Tiger from Tjampa (Harimau Tjampa) is an Indonesian black and white drama film released in 1953, produced by Perfini, written and directed by D. Djajakusuma. It is still highly regarded today in Indonesia as an early portrayal in a fiction film of aspects of a traditional regional culture. Despite the numerous combat scenes as well as scenes of students practicing pencak silat, Indonesia's traditional form of self-defence, based on the movements of animals and although in the film, the lessons are conducted by a famous master, Tiger from Tjampa was never presented as a martial arts film.

D. Djajakusuma won Best Scenario for this film at the first Indonesian Film Festival held in 1955.

== Plot ==
Set in the 1930s, and narrated like an old ballad, The Tiger from Tjampa tells the story of a young man, Lukman (Bambang Hermanto) who seeks to avenge his father's murder by learning pencak silat, Indonesia's traditional form of self-defence, based on the movements of animals. The pencak silat shown in the film is regionally specific to West Sumatra.

Lukman pleads Datuk Langit (Raden Ismail) to teach him, the man having asked him for three buffalos as payment which is beyond his means. Lukman then witnesses a man beat his opponent in a fight quite easily and begs him to teach him silat. The man agrees with the condition that his silat would not be used for oppressing the weak, but for self defense only. Lukman breaks his promise numerous times, but every time his teacher always manages to forgive him until his lessons are complete. Lukman then once defies his teacher by killing a gambler, and is imprisoned.

In jail, Lukman learns that Datuk Langit is responsible for his father's death. He manages to escape from prison and confront him, finally defeating him, after which he turns both him and himself to the authorities.

== Production ==

Filmed largely on location in 1953 in the villages in West Sumatra, the region of the matrilineal Minangkabau people, The Tiger from Tjampa is exceptional in its evocation of a unique region and milieu. Apart from some of the main actors, almost everything in the film is from West Sumatra. All the film's varied music is from there, as are its dances. In its dialogue the film also effectively uses peribahasa - maxims and proverbs handed down for generations within oral culture - with their characteristic lilting Minangkabau rhythms. The film also displays the intense spirit of community that underlies educational practises in an oral culture.

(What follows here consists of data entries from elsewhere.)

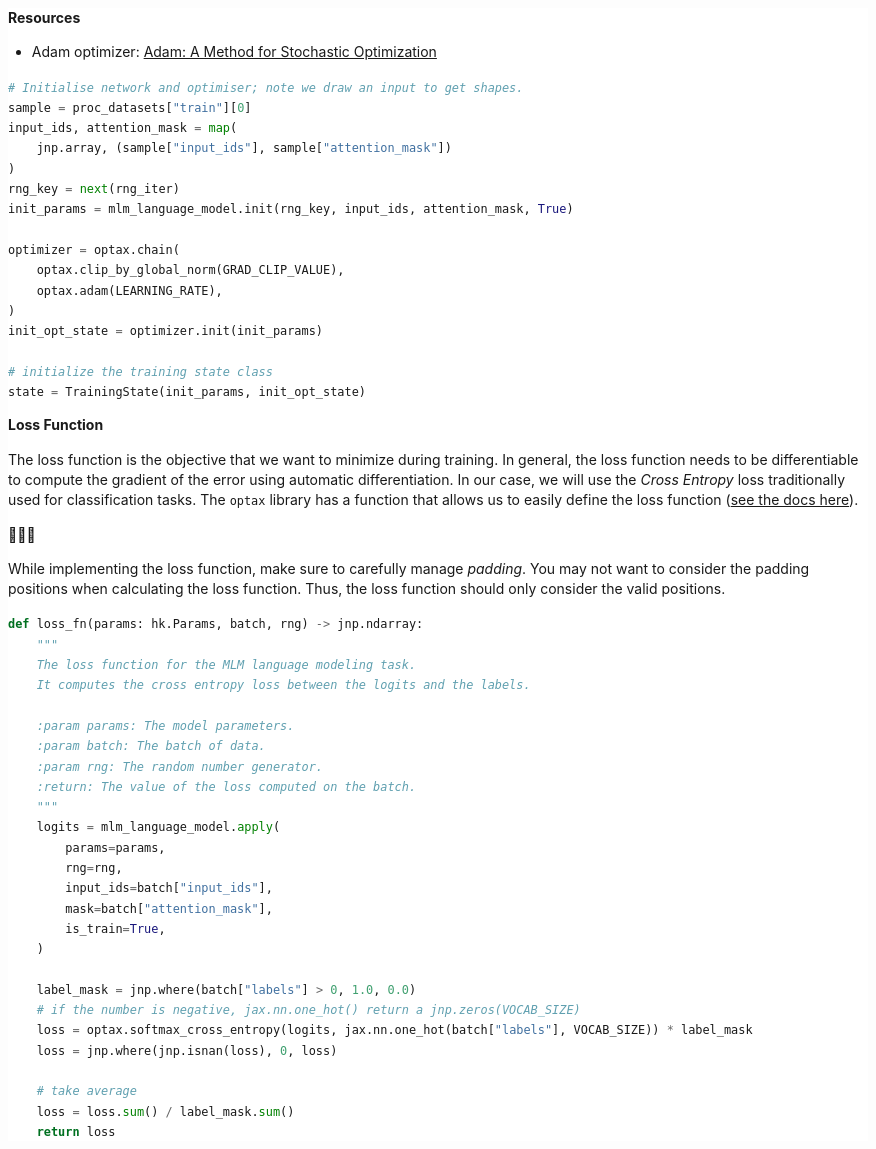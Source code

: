 **Resources**
- Adam optimizer: [Adam: A Method for Stochastic Optimization](https://arxiv.org/abs/1412.6980)

```python
# Initialise network and optimiser; note we draw an input to get shapes.
sample = proc_datasets["train"][0]
input_ids, attention_mask = map(
    jnp.array, (sample["input_ids"], sample["attention_mask"])
)
rng_key = next(rng_iter)
init_params = mlm_language_model.init(rng_key, input_ids, attention_mask, True)

optimizer = optax.chain(
    optax.clip_by_global_norm(GRAD_CLIP_VALUE),
    optax.adam(LEARNING_RATE),
)
init_opt_state = optimizer.init(init_params)

# initialize the training state class
state = TrainingState(init_params, init_opt_state)
```


**Loss Function**

The loss function is the objective that we want to minimize during training. In general, the loss function needs to be differentiable to compute the gradient of the error using automatic differentiation. In our case, we will use the *Cross Entropy* loss traditionally used for classification tasks. The `optax` library has a function that allows us to easily define the loss function ([see the docs here](https://optax.readthedocs.io/en/latest/api.html#optax.softmax_cross_entropy_with_integer_labels)).

🚨🚨🚨

While implementing the loss function, make sure to carefully manage *padding*. You may not want to consider the padding positions when calculating the loss function. Thus, the loss function should only consider the valid positions.

```python
def loss_fn(params: hk.Params, batch, rng) -> jnp.ndarray:
    """
    The loss function for the MLM language modeling task.
    It computes the cross entropy loss between the logits and the labels.

    :param params: The model parameters.
    :param batch: The batch of data.
    :param rng: The random number generator.
    :return: The value of the loss computed on the batch.
    """
    logits = mlm_language_model.apply(
        params=params,
        rng=rng,
        input_ids=batch["input_ids"],
        mask=batch["attention_mask"],
        is_train=True,
    )    
    
    label_mask = jnp.where(batch["labels"] > 0, 1.0, 0.0)
    # if the number is negative, jax.nn.one_hot() return a jnp.zeros(VOCAB_SIZE)
    loss = optax.softmax_cross_entropy(logits, jax.nn.one_hot(batch["labels"], VOCAB_SIZE)) * label_mask
    loss = jnp.where(jnp.isnan(loss), 0, loss)
    
    # take average
    loss = loss.sum() / label_mask.sum()
    return loss
```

Djajakusuma, who took this project over from Usmar Ismail, is remembered in Indonesia as one of the first to make feature films in regional areas after independence. Both as a filmmaker, and as a teacher at the Jakarta Institute of the Arts, Djajakusuma's advocacy for a cinema engaging with the regions influenced younger generations of directors to follow his example, among those being Slamet Rahardjo and Garin Nugroho.

== Awards ==

D. Djajakusuma received the Best Scenario award at the Indonesian Film Festival in 1955.

== Controversy ==
Tiger from Tjampa raised controversy when the female lead, Nurnaningsih appeared half naked on-screen. This was a first in Indonesian cinema.